ENTRIES SHOWN section start
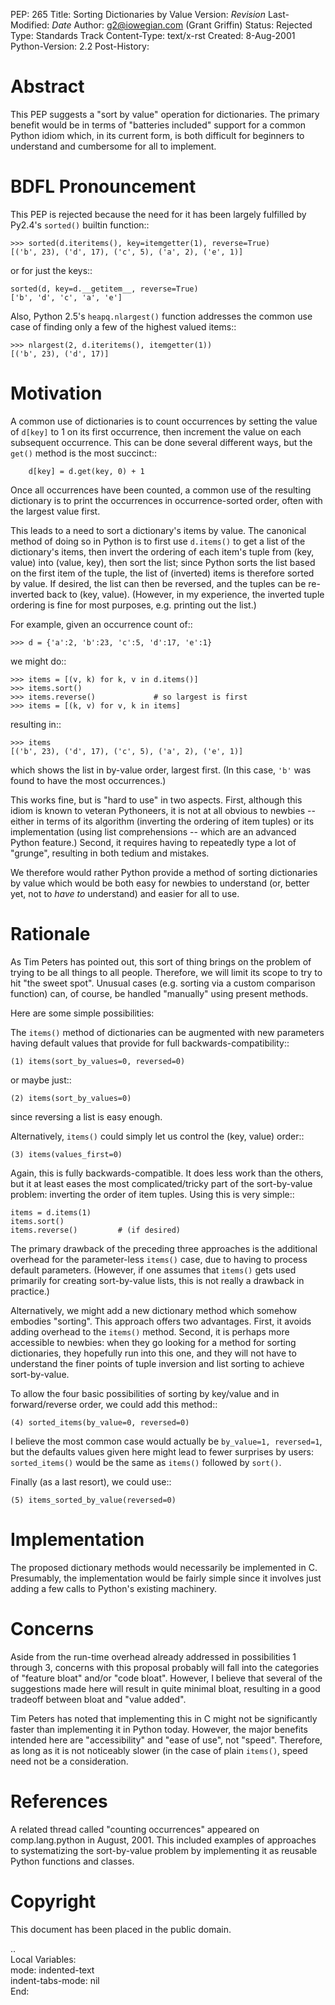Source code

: PEP: 265
Title: Sorting Dictionaries by Value
Version: $Revision$
Last-Modified: $Date$
Author: g2@iowegian.com (Grant Griffin)
Status: Rejected
Type: Standards Track
Content-Type: text/x-rst
Created: 8-Aug-2001
Python-Version: 2.2
Post-History:


Abstract
========

This PEP suggests a "sort by value" operation for dictionaries.
The primary benefit would be in terms of "batteries included"
support for a common Python idiom which, in its current form, is
both difficult for beginners to understand and cumbersome for all
to implement.


BDFL Pronouncement
==================

This PEP is rejected because the need for it has been largely
fulfilled by Py2.4's ``sorted()`` builtin function::

    >>> sorted(d.iteritems(), key=itemgetter(1), reverse=True)
    [('b', 23), ('d', 17), ('c', 5), ('a', 2), ('e', 1)]

or for just the keys::

    sorted(d, key=d.__getitem__, reverse=True)
    ['b', 'd', 'c', 'a', 'e']

Also, Python 2.5's ``heapq.nlargest()`` function addresses the common use
case of finding only a few of the highest valued items::

    >>> nlargest(2, d.iteritems(), itemgetter(1))
    [('b', 23), ('d', 17)]


Motivation
==========

A common use of dictionaries is to count occurrences by setting
the value of ``d[key]`` to 1 on its first occurrence, then increment
the value on each subsequent occurrence.  This can be done several
different ways, but the ``get()`` method is the most succinct::

        d[key] = d.get(key, 0) + 1

Once all occurrences have been counted, a common use of the
resulting dictionary is to print the occurrences in
occurrence-sorted order, often with the largest value first.

This leads to a need to sort a dictionary's items by value.  The
canonical method of doing so in Python is to first use ``d.items()``
to get a list of the dictionary's items, then invert the ordering
of each item's tuple from (key, value) into (value, key), then
sort the list; since Python sorts the list based on the first item
of the tuple, the list of (inverted) items is therefore sorted by
value.  If desired, the list can then be reversed, and the tuples
can be re-inverted back to (key, value).  (However, in my
experience, the inverted tuple ordering is fine for most purposes,
e.g. printing out the list.)

For example, given an occurrence count of::

    >>> d = {'a':2, 'b':23, 'c':5, 'd':17, 'e':1}

we might do::

    >>> items = [(v, k) for k, v in d.items()]
    >>> items.sort()
    >>> items.reverse()             # so largest is first
    >>> items = [(k, v) for v, k in items]

resulting in::

    >>> items
    [('b', 23), ('d', 17), ('c', 5), ('a', 2), ('e', 1)]

which shows the list in by-value order, largest first.  (In this
case, ``'b'`` was found to have the most occurrences.)

This works fine, but is "hard to use" in two aspects.  First,
although this idiom is known to veteran Pythoneers, it is not at
all obvious to newbies -- either in terms of its algorithm
(inverting the ordering of item tuples) or its implementation
(using list comprehensions -- which are an advanced Python
feature.)  Second, it requires having to repeatedly type a lot of
"grunge", resulting in both tedium and mistakes.

We therefore would rather Python provide a method of sorting
dictionaries by value which would be both easy for newbies to
understand (or, better yet, not to *have to* understand) and
easier for all to use.


Rationale
=========

As Tim Peters has pointed out, this sort of thing brings on the
problem of trying to be all things to all people.  Therefore, we
will limit its scope to try to hit "the sweet spot".  Unusual
cases (e.g. sorting via a custom comparison function) can, of
course, be handled "manually" using present methods.

Here are some simple possibilities:

The ``items()`` method of dictionaries can be augmented with new
parameters having default values that provide for full
backwards-compatibility::

    (1) items(sort_by_values=0, reversed=0)

or maybe just::

    (2) items(sort_by_values=0)

since reversing a list is easy enough.

Alternatively, ``items()`` could simply let us control the (key, value)
order::

    (3) items(values_first=0)

Again, this is fully backwards-compatible.  It does less work than
the others, but it at least eases the most complicated/tricky part
of the sort-by-value problem: inverting the order of item tuples.
Using this is very simple::

    items = d.items(1)
    items.sort()
    items.reverse()         # (if desired)

The primary drawback of the preceding three approaches is the
additional overhead for the parameter-less ``items()`` case, due to
having to process default parameters.  (However, if one assumes
that ``items()`` gets used primarily for creating sort-by-value lists,
this is not really a drawback in practice.)

Alternatively, we might add a new dictionary method which somehow
embodies "sorting".  This approach offers two advantages.  First,
it avoids adding overhead to the ``items()`` method.  Second, it is
perhaps more accessible to newbies: when they go looking for a
method for sorting dictionaries, they hopefully run into this one,
and they will not have to understand the finer points of tuple
inversion and list sorting to achieve sort-by-value.

To allow the four basic possibilities of sorting by key/value and in
forward/reverse order, we could add this method::

    (4) sorted_items(by_value=0, reversed=0)

I believe the most common case would actually be ``by_value=1,
reversed=1``, but the defaults values given here might lead to
fewer surprises by users: ``sorted_items()`` would be the same as
``items()`` followed by ``sort()``.

Finally (as a last resort), we could use::

    (5) items_sorted_by_value(reversed=0)


Implementation
==============

The proposed dictionary methods would necessarily be implemented
in C.  Presumably, the implementation would be fairly simple since
it involves just adding a few calls to Python's existing
machinery.


Concerns
========

Aside from the run-time overhead already addressed in
possibilities 1 through 3, concerns with this proposal probably
will fall into the categories of "feature bloat" and/or "code
bloat".  However, I believe that several of the suggestions made
here will result in quite minimal bloat, resulting in a good
tradeoff between bloat and "value added".

Tim Peters has noted that implementing this in C might not be
significantly faster than implementing it in Python today.
However, the major benefits intended here are "accessibility" and
"ease of use", not "speed".  Therefore, as long as it is not
noticeably slower (in the case of plain ``items()``, speed need not be
a consideration.


References
==========

A related thread called "counting occurrences" appeared on
comp.lang.python in August, 2001.  This included examples of
approaches to systematizing the sort-by-value problem by
implementing it as reusable Python functions and classes.


Copyright
=========

This document has been placed in the public domain.



..  
  Local Variables:  
  mode: indented-text  
  indent-tabs-mode: nil  
  End:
ENTRIES SHOWN section end
Give back the records exactly, minus any pictures.

RESPONSE:
Source code

: PEP: 265
Title: Sorting Dictionaries by Value
Version: $Revision$
Last-Modified: $Date$
Author: g2@iowegian.com (Grant Griffin)
Status: Rejected
Type: Standards Track
Content-Type: text/x-rst
Created: 8-Aug-2001
Python-Version: 2.2
Post-History:


Abstract
========

This PEP suggests a "sort by value" operation for dictionaries.
The primary benefit would be in terms of "batteries included"
support for a common Python idiom which, in its current form, is
both difficult for beginners to understand and cumbersome for all
to implement.


BDFL Pronouncement
==================

This PEP is rejected because the need for it has been largely
fulfilled by Py2.4's ``sorted()`` builtin function::

    >>> sorted(d.iteritems(), key=itemgetter(1), reverse=True)
    [('b', 23), ('d', 17), ('c', 5), ('a', 2), ('e', 1)]

or for just the keys::

    sorted(d, key=d.__getitem__, reverse=True)
    ['b', 'd', 'c', 'a', 'e']

Also, Python 2.5's ``heapq.nlargest()`` function addresses the common use
case of finding only a few of the highest valued items::

    >>> nlargest(2, d.iteritems(), itemgetter(1))
    [('b', 23), ('d', 17)]


Motivation
==========

A common use of dictionaries is to count occurrences by setting
the value of ``d[key]`` to 1 on its first occurrence, then increment
the value on each subsequent occurrence.  This can be done several
different ways, but the ``get()`` method is the most succinct::

        d[key] = d.get(key, 0) + 1

Once all occurrences have been counted, a common use of the
resulting dictionary is to print the occurrences in
occurrence-sorted order, often with the largest value first.

This leads to a need to sort a dictionary's items by value.  The
canonical method of doing so in Python is to first use ``d.items()``
to get a list of the dictionary's items, then invert the ordering
of each item's tuple from (key, value) into (value, key), then
sort the list; since Python sorts the list based on the first item
of the tuple, the list of (inverted) items is therefore sorted by
value.  If desired, the list can then be reversed, and the tuples
can be re-inverted back to (key, value).  (However, in my
experience, the inverted tuple ordering is fine for most purposes,
e.g. printing out the list.)

For example, given an occurrence count of::

    >>> d = {'a':2, 'b':23, 'c':5, 'd':17, 'e':1}

we might do::

    >>> items = [(v, k) for k, v in d.items()]
    >>> items.sort()
    >>> items.reverse()             # so largest is first
    >>> items = [(k, v) for v, k in items]

resulting in::

    >>> items
    [('b', 23), ('d', 17), ('c', 5), ('a', 2), ('e', 1)]

which shows the list in by-value order, largest first.  (In this
case, ``'b'`` was found to have the most occurrences.)

This works fine, but is "hard to use" in two aspects.  First,
although this idiom is known to veteran Pythoneers, it is not at
all obvious to newbies -- either in terms of its algorithm
(inverting the ordering of item tuples) or its implementation
(using list comprehensions -- which are an advanced Python
feature.)  Second, it requires having to repeatedly type a lot of
"grunge", resulting in both tedium and mistakes.

We therefore would rather Python provide a method of sorting
dictionaries by value which would be both easy for newbies to
understand (or, better yet, not to *have to* understand) and
easier for all to use.


Rationale
=========

As Tim Peters has pointed out, this sort of thing brings on the
problem of trying to be all things to all people.  Therefore, we
will limit its scope to try to hit "the sweet spot".  Unusual
cases (e.g. sorting via a custom comparison function) can, of
course, be handled "manually" using present methods.

Here are some simple possibilities:

The ``items()`` method of dictionaries can be augmented with new
parameters having default values that provide for full
backwards-compatibility::

    (1) items(sort_by_values=0, reversed=0)

or maybe just::

    (2) items(sort_by_values=0)

since reversing a list is easy enough.

Alternatively, ``items()`` could simply let us control the (key, value)
order::

    (3) items(values_first=0)

Again, this is fully backwards-compatible.  It does less work than
the others, but it at least eases the most complicated/tricky part
of the sort-by-value problem: inverting the order of item tuples.
Using this is very simple::

    items = d.items(1)
    items.sort()
    items.reverse()         # (if desired)

The primary drawback of the preceding three approaches is the
additional overhead for the parameter-less ``items()`` case, due to
having to process default parameters.  (However, if one assumes
that ``items()`` gets used primarily for creating sort-by-value lists,
this is not really a drawback in practice.)

Alternatively, we might add a new dictionary method which somehow
embodies "sorting".  This approach offers two advantages.  First,
it avoids adding overhead to the ``items()`` method.  Second, it is
perhaps more accessible to newbies: when they go looking for a
method for sorting dictionaries, they hopefully run into this one,
and they will not have to understand the finer points of tuple
inversion and list sorting to achieve sort-by-value.

To allow the four basic possibilities of sorting by key/value and in
forward/reverse order, we could add this method::

    (4) sorted_items(by_value=0, reversed=0)

I believe the most common case would actually be ``by_value=1,
reversed=1``, but the defaults values given here might lead to
fewer surprises by users: ``sorted_items()`` would be the same as
``items()`` followed by ``sort()``.

Finally (as a last resort), we could use::

    (5) items_sorted_by_value(reversed=0)


Implementation
==============

The proposed dictionary methods would necessarily be implemented
in C.  Presumably, the implementation would be fairly simple since
it involves just adding a few calls to Python's existing
machinery.


Concerns
========

Aside from the run-time overhead already addressed in
possibilities 1 through 3, concerns with this proposal probably
will fall into the categories of "feature bloat" and/or "code
bloat".  However, I believe that several of the suggestions made
here will result in quite minimal bloat, resulting in a good
tradeoff between bloat and "value added".

Tim Peters has noted that implementing this in C might not be
significantly faster than implementing it in Python today.
However, the major benefits intended here are "accessibility" and
"ease of use", not "speed".  Therefore, as long as it is not
noticeably slower (in the case of plain ``items()``, speed need not be
a consideration.


References
==========

A related thread called "counting occurrences" appeared on
comp.lang.python in August, 2001.  This included examples of
approaches to systematizing the sort-by-value problem by
implementing it as reusable Python functions and classes.


Copyright
=========

This document has been placed in the public domain.



..  
  Local Variables:  
  mode: indented-text  
  indent-tabs-mode: nil  
  End:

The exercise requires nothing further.